> Pictures paired with source code
"""

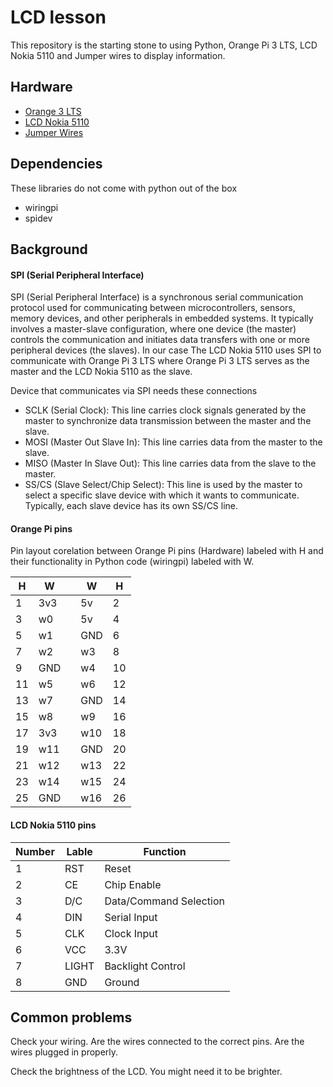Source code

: # LCD lesson

This repository is the starting stone to using Python, Orange Pi 3 LTS, LCD Nokia 5110 and Jumper wires to display information.

## Hardware

- [Orange 3 LTS](http://www.orangepi.org/html/hardWare/computerAndMicrocontrollers/details/orange-pi-3-LTS.html)
- [LCD Nokia 5110](https://components101.com/displays/nokia-5110-lcd)
- [Jumper Wires](https://en.wikipedia.org/wiki/Jump_wire)

## Dependencies

These libraries do not come with python out of the box
- wiringpi
- spidev

## Background

#### SPI (Serial Peripheral Interface)

SPI (Serial Peripheral Interface) is a synchronous serial communication protocol used for communicating between microcontrollers, sensors, memory devices, and other peripherals in embedded systems. It typically involves a master-slave configuration, where one device (the master) controls the communication and initiates data transfers with one or more peripheral devices (the slaves). In our case The LCD Nokia 5110 uses SPI to communicate with Orange Pi 3 LTS where Orange Pi 3 LTS serves as the master and the LCD Nokia 5110 as the slave.

Device that communicates via SPI needs these connections
- SCLK (Serial Clock): This line carries clock signals generated by the master to synchronize data transmission between the master and the slave.
- MOSI (Master Out Slave In): This line carries data from the master to the slave.
- MISO (Master In Slave Out): This line carries data from the slave to the master.
- SS/CS (Slave Select/Chip Select): This line is used by the master to select a specific slave device with which it wants to communicate. Typically, each slave device has its own SS/CS line.

#### Orange Pi pins

Pin layout corelation between Orange Pi pins (Hardware) labeled with H and their functionality in Python code (wiringpi) labeled with W.

| H | W |   | W | H |
|---|---|---|---|---|
| 1 | 3v3 |   | 5v | 2 |
| 3 | w0 |   | 5v | 4 |
| 5 | w1 |   | GND | 6 |
| 7 | w2 |   | w3 | 8 |
| 9 | GND |   | w4 | 10 |
| 11 | w5 |   | w6 | 12 |
| 13 | w7 |   | GND | 14 |
| 15 | w8 |   | w9 | 16 |
| 17 | 3v3 |   | w10 | 18 |
| 19 | w11 |   | GND | 20 |
| 21 | w12 |   | w13 | 22 |
| 23 | w14 |   | w15 | 24 |
| 25 | GND |   | w16 | 26 |

#### LCD Nokia 5110 pins

| Number | Lable | Function |
|---|---|---|
| 1 | RST | Reset |
| 2 | CE | Chip Enable |
| 3 | D/C | Data/Command Selection |
| 4 | DIN | Serial Input |
| 5 | CLK | Clock Input |
| 6 | VCC | 3.3V |
| 7 | LIGHT | Backlight Control |
| 8 | GND | Ground |

## Common problems

Check your wiring.
Are the wires connected to the correct pins.
Are the wires plugged in properly.

Check the brightness of the LCD.
You might need it to be brighter.
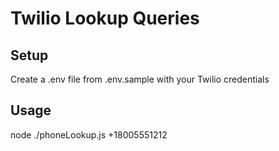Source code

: # Twilio Lookup Queries

## Setup
Create a .env file from .env.sample with your Twilio credentials
## Usage
node ./phoneLookup.js +18005551212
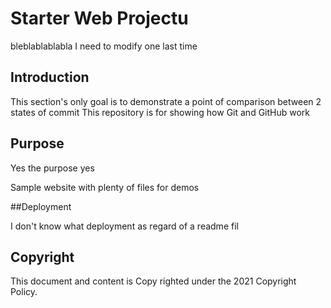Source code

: # Starter Web Projectu
bleblablablabla
I need to modify one last time

## Introduction

This section's only goal is to demonstrate a point of comparison between 2 states of commit
This repository is for showing how Git and GitHub work

## Purpose

Yes the purpose yes

Sample website with plenty of files for demos

##Deployment

I don't know what deployment as regard of a readme fil

## Copyright

This document and content is Copy righted under the 2021 Copyright Policy.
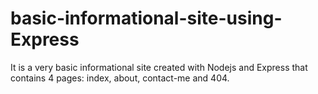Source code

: # basic-informational-site-using-Express
It is a very basic informational site created with Nodejs and Express that contains 4 pages: index, about, contact-me and 404.
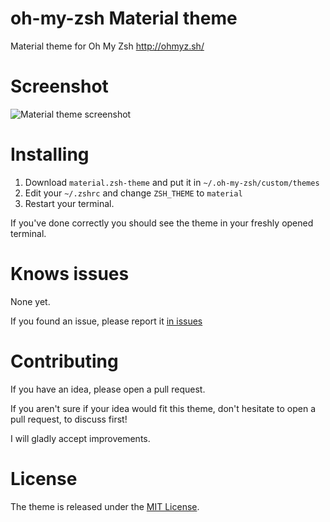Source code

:# oh-my-zsh Material theme
Material theme for Oh My Zsh http://ohmyz.sh/

# Screenshot
![Material theme screenshot](https://raw.githubusercontent.com/rigor789/oh-my-zsh-material-theme/master/screenshot.png)

# Installing
 1. Download `material.zsh-theme` and put it in `~/.oh-my-zsh/custom/themes`
 2. Edit your `~/.zshrc` and change `ZSH_THEME` to `material`
 3. Restart your terminal.

If you've done correctly you should see the theme in your freshly opened terminal.

# Knows issues
 None yet.

If you found an issue, please report it [in issues](https://github.com/rigor789/oh-my-zsh-material-theme/issues)

# Contributing
If you have an idea, please open a pull request.

If you aren't sure if your idea would fit this theme, don't hesitate to open a pull request, to discuss first!

I will gladly accept improvements.

# License
The theme is released under the [MIT License](https://github.com/rigor789/oh-my-zsh-material-theme/blob/master/LICENSE).
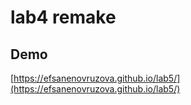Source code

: # lab4 remake

## Demo
[https://efsanenovruzova.github.io/lab5/](https://efsanenovruzova.github.io/lab5/)
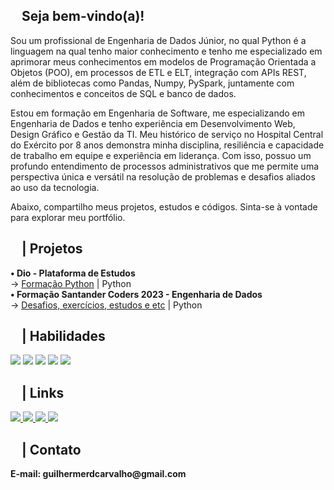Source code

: <div>
<h2><img src="https://media.giphy.com/media/v1.Y2lkPTc5MGI3NjExZDUzNTJmNDc1MmY3NWEzZWU2MzFiOTU2OWU5MDI0OTM1ZTMwZTZkMiZjdD1n/131tNuGktpXGhy/giphy.gif" height="13"><b> Seja bem-vindo(a)!</b></h2>

Sou um profissional de Engenharia de Dados Júnior, no qual Python é a linguagem na qual tenho maior conhecimento e tenho me especializado em aprimorar meus conhecimentos em modelos de Programação Orientada a Objetos (POO), em processos de ETL e ELT, integração com APIs REST, além de bibliotecas como Pandas, Numpy, PySpark, juntamente com conhecimentos e conceitos de SQL e banco de dados.

Estou em formação em Engenharia de Software, me especializando em Engenharia de Dados e tenho experiência em Desenvolvimento Web, Design Gráfico e Gestão da TI. Meu histórico de serviço no Hospital Central do Exército por 8 anos demonstra minha disciplina, resiliência e capacidade de trabalho em equipe e experiência em liderança. Com isso, possuo um profundo entendimento de processos administrativos que me permite uma perspectiva única e versátil na resolução de problemas e desafios aliados ao uso da tecnologia.

Abaixo, compartilho meus projetos, estudos e códigos. Sinta-se à vontade para explorar meu portfólio.
</div>

<div>
    <h2><img src="https://media.giphy.com/media/PtjGkQZGk6UTQpugvm/giphy.gif" height="13"> | Projetos</h2>
    <b>• Dio - Plataforma de Estudos</b>
    <br>→ <a href="https://github.com/devguilhermecarvalho/dio-desafio-python"> Formação Python</a> | Python
    <br><b>• Formação Santander Coders 2023 - Engenharia de Dados</b>
    <br>→ <a href="https://github.com/devguilhermecarvalho/santander-coders-2023-engdados"> Desafios, exercícios, estudos e etc</a> | Python
</div>

<div><!-- HABILIDADES / SKILLS -->
    <h2><img src="https://media.giphy.com/media/v1.Y2lkPTc5MGI3NjExODAwN2ZhYjQ3NWEyZTRmZGQ0NzVlNjljZDIzMjQ5YmQxZDAyNDk2OCZjdD1n/xTiTnJx84dFZitpX2g/giphy.gif" height="13"> | Habilidades</h2>
    
<!-- DATABRICKS --> <img src="https://img.shields.io/badge/Databricks-FF3621?style=for-the-badge&logo=Databricks&logoColor=white"> <!-- PYTHON --> <img src="https://img.shields.io/badge/Python-14354C?style=for-the-badge&logo=python&logoColor=white"> <!-- SQL --> <img src="https://img.shields.io/badge/MySQL-00000F?style=for-the-badge&logo=mysql&logoColor=white"> <!-- CSS3 --> <img src="https://img.shields.io/badge/CSS3-1572B6?style=for-the-badge&logo=css3&logoColor=white"> <!-- HTML --> <img src="https://img.shields.io/badge/HTML5-E34F26?style=for-the-badge&logo=html5&logoColor=white">
</div>

<!-- REDES SOCIAIS -->

<div>
    <h2><img src="https://media.giphy.com/media/v1.Y2lkPTc5MGI3NjExNzg2YmI2Zjk1N2Y4NmZiYjYxMjFjNTJlNjBlZWExN2I4MGYwNWE4ZCZjdD1n/xTiTnnmUYRNL25RqNi/giphy.gif" height="13"> | Links</h2>
    <!-- LINKEDIN -->
    <a href="https://www.linkedin.com/in/devguilhermecarvalho/" target="_blank">
        <img src="https://img.shields.io/badge/LinkedIn-0077B5?style=for-the-badge&logo=linkedin&logoColor=white" target="_blank">
    </a>
    <!-- INSTAGRAM -->
    <a href="https://www.instagram.com/dev.guilhermecarvalho/" target="_blank">
        <img src="https://img.shields.io/badge/Instagram-E4405F?style=for-the-badge&logo=instagram&logoColor=white" target="_blank">
    </a>
    <!-- YOUTUBE -->
    <a href="https://www.youtube.com/@devguilhermecarvalho" target="_blank">
        <img src="https://img.shields.io/badge/YouTube-FF0000?style=for-the-badge&logo=youtube&logoColor=white">
    </a>
    <!-- BEHANCE -->
    <a href="https://www.behance.net/guilherrosade" target="_blank">
        <img src="https://img.shields.io/badge/-Behance-blue?style=for-the-badge&logo=behance&logoColor=white">
    </a>
</div>

<!-- CONTATO -->

<div>
    <h2><img src="https://media.giphy.com/media/v1.Y2lkPTc5MGI3NjExZjJkMTBkZmVhYjJlMzE3MDliYWM4MTU0NDc1NTJjNWY0ZGY4YzE1NiZjdD1n/l0Exm8xQJVmo1WtSU/giphy.gif" height="13"> | Contato</h2>
    <p><b>E-mail: guilhermerdcarvalho@gmail.com</b></p>
</div>

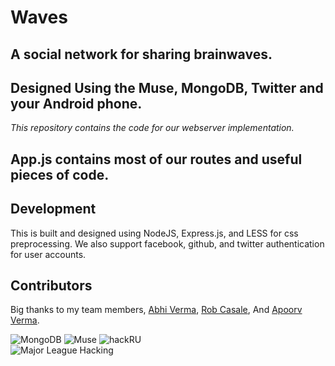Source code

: # Waves
## A social network for sharing brainwaves. 
## Designed Using the Muse, MongoDB, Twitter and your Android phone. 

*This repository contains the code for our webserver implementation.*

## App.js contains most of our routes and useful pieces of code. 

## Development
This is built and designed using NodeJS, Express.js, and LESS for css preprocessing. We also support facebook, github, and twitter authentication for user accounts. 


## Contributors
Big thanks to my team members, [Abhi Verma](), [Rob Casale](), And [Apoorv Verma](). 


![MongoDB](http://www.mongodb.org/static/images/mongodb-logo-large.png)
![Muse](http://www.choosemuse.com/wp-content/uploads/2014/10/muse_logo_noTag1.png)
![hackRU](http://hackru.org/img/hack_ru_logo.png)  
![Major League Hacking](http://mlh.io/assets/logos/mlh-small-text-21f0abdc906225a212cac33b7c6a5139.png) 
 
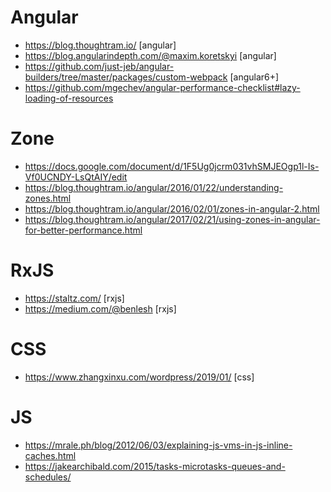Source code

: # Angular
- https://blog.thoughtram.io/ [angular]
- https://blog.angularindepth.com/@maxim.koretskyi [angular]
- https://github.com/just-jeb/angular-builders/tree/master/packages/custom-webpack [angular6+]
- https://github.com/mgechev/angular-performance-checklist#lazy-loading-of-resources

# Zone
- https://docs.google.com/document/d/1F5Ug0jcrm031vhSMJEOgp1l-Is-Vf0UCNDY-LsQtAIY/edit
- https://blog.thoughtram.io/angular/2016/01/22/understanding-zones.html
- https://blog.thoughtram.io/angular/2016/02/01/zones-in-angular-2.html
- https://blog.thoughtram.io/angular/2017/02/21/using-zones-in-angular-for-better-performance.html

# RxJS
- https://staltz.com/ [rxjs]
- https://medium.com/@benlesh [rxjs]

# CSS
- https://www.zhangxinxu.com/wordpress/2019/01/ [css]

# JS
- https://mrale.ph/blog/2012/06/03/explaining-js-vms-in-js-inline-caches.html
- https://jakearchibald.com/2015/tasks-microtasks-queues-and-schedules/

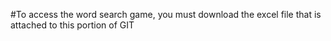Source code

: #To access the word search game, you must download the excel file that is attached to this portion of GIT
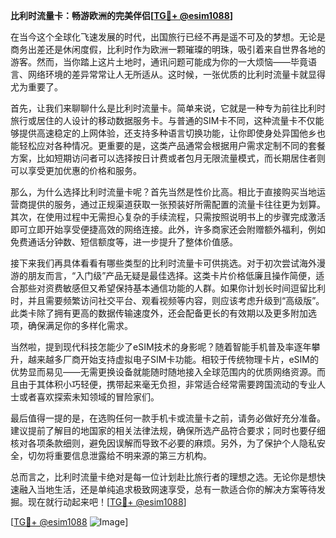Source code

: **比利时流量卡：畅游欧洲的完美伴侣[[TG💪+ @esim1088](https://t.me/s/esim1088)]**

在当今这个全球化飞速发展的时代，出国旅行已经不再是遥不可及的梦想。无论是商务出差还是休闲度假，比利时作为欧洲一颗璀璨的明珠，吸引着来自世界各地的游客。然而，当你踏上这片土地时，通讯问题可能成为你的一大烦恼——毕竟语言、网络环境的差异常常让人无所适从。这时候，一张优质的比利时流量卡就显得尤为重要了。

首先，让我们来聊聊什么是比利时流量卡。简单来说，它就是一种专为前往比利时旅行或居住的人设计的移动数据服务卡。与普通的SIM卡不同，这种流量卡不仅能够提供高速稳定的上网体验，还支持多种语言切换功能，让你即使身处异国他乡也能轻松应对各种情况。更重要的是，这类产品通常会根据用户需求定制不同的套餐方案，比如短期访问者可以选择按日计费或者包月无限流量模式，而长期居住者则可以享受更加优惠的价格和服务。

那么，为什么选择比利时流量卡呢？首先当然是性价比高。相比于直接购买当地运营商提供的服务，通过正规渠道获取一张预装好所需配置的流量卡往往更为划算。其次，在使用过程中无需担心复杂的手续流程，只需按照说明书上的步骤完成激活即可立即开始享受便捷高效的网络连接。此外，许多商家还会附赠额外福利，例如免费通话分钟数、短信额度等，进一步提升了整体价值感。

接下来我们再具体看看有哪些类型的比利时流量卡可供挑选。对于初次尝试海外漫游的朋友而言，“入门级”产品无疑是最佳选择。这类卡片价格低廉且操作简便，适合那些对资费敏感但又希望保持基本通信功能的人群。如果你计划长时间逗留比利时，并且需要频繁访问社交平台、观看视频等内容，则应该考虑升级到“高级版”。此类卡除了拥有更高的数据传输速度外，还会配备更长的有效期以及更多附加选项，确保满足你的多样化需求。

当然啦，提到现代科技怎能少了eSIM技术的身影呢？随着智能手机普及率逐年攀升，越来越多厂商开始支持虚拟电子SIM卡功能。相较于传统物理卡片，eSIM的优势显而易见——无需更换设备就能随时随地接入全球范围内的优质网络资源。而且由于其体积小巧轻便，携带起来毫无负担，非常适合经常需要跨国流动的专业人士或者喜欢探索未知领域的冒险家们。

最后值得一提的是，在选购任何一款手机卡或流量卡之前，请务必做好充分准备。建议提前了解目的地国家的相关法律法规，确保所选产品符合要求；同时也要仔细核对各项条款细则，避免因误解而导致不必要的麻烦。另外，为了保护个人隐私安全，切勿将重要信息泄露给不明来源的第三方机构。

总而言之，比利时流量卡绝对是每一位计划赴比旅行者的理想之选。无论你是想快速融入当地生活，还是单纯追求极致网速享受，总有一款适合你的解决方案等待发掘。现在就行动起来吧！[[TG💪+ @esim1088](https://t.me/s/esim1088)] 

[[TG💪+ @esim1088](https://t.me/s/esim1088) ![Image](https://i.postimg.cc/4NQfJmqS/Snipaste-2025-05-13-00-14-12.png)]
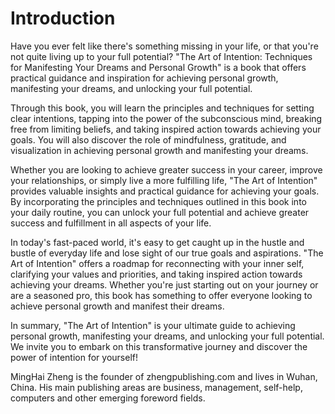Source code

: # Introduction

Have you ever felt like there's something missing in your life, or that you're not quite living up to your full potential? "The Art of Intention: Techniques for Manifesting Your Dreams and Personal Growth" is a book that offers practical guidance and inspiration for achieving personal growth, manifesting your dreams, and unlocking your full potential.

Through this book, you will learn the principles and techniques for setting clear intentions, tapping into the power of the subconscious mind, breaking free from limiting beliefs, and taking inspired action towards achieving your goals. You will also discover the role of mindfulness, gratitude, and visualization in achieving personal growth and manifesting your dreams.

Whether you are looking to achieve greater success in your career, improve your relationships, or simply live a more fulfilling life, "The Art of Intention" provides valuable insights and practical guidance for achieving your goals. By incorporating the principles and techniques outlined in this book into your daily routine, you can unlock your full potential and achieve greater success and fulfillment in all aspects of your life.

In today's fast-paced world, it's easy to get caught up in the hustle and bustle of everyday life and lose sight of our true goals and aspirations. "The Art of Intention" offers a roadmap for reconnecting with your inner self, clarifying your values and priorities, and taking inspired action towards achieving your dreams. Whether you're just starting out on your journey or are a seasoned pro, this book has something to offer everyone looking to achieve personal growth and manifest their dreams.

In summary, "The Art of Intention" is your ultimate guide to achieving personal growth, manifesting your dreams, and unlocking your full potential. We invite you to embark on this transformative journey and discover the power of intention for yourself!

MingHai Zheng is the founder of zhengpublishing.com and lives in Wuhan, China. His main publishing areas are business, management, self-help, computers and other emerging foreword fields.
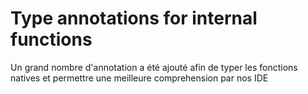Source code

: # Type annotations for internal functions

Un grand nombre d'annotation a été ajouté afin de typer les 
fonctions natives et permettre une meilleure comprehension par 
nos IDE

"""

> What you have to do
The answer must be the lines from the first one in the records through the line containing "#### SPI (Serial Peripheral Interface)", copied exactly, with no pictures.

> Exercise output
Source code

: # LCD lesson

This repository is the starting stone to using Python, Orange Pi 3 LTS, LCD Nokia 5110 and Jumper wires to display information.

## Hardware

- [Orange 3 LTS](http://www.orangepi.org/html/hardWare/computerAndMicrocontrollers/details/orange-pi-3-LTS.html)
- [LCD Nokia 5110](https://components101.com/displays/nokia-5110-lcd)
- [Jumper Wires](https://en.wikipedia.org/wiki/Jump_wire)

## Dependencies

These libraries do not come with python out of the box
- wiringpi
- spidev

## Background

#### SPI (Serial Peripheral Interface)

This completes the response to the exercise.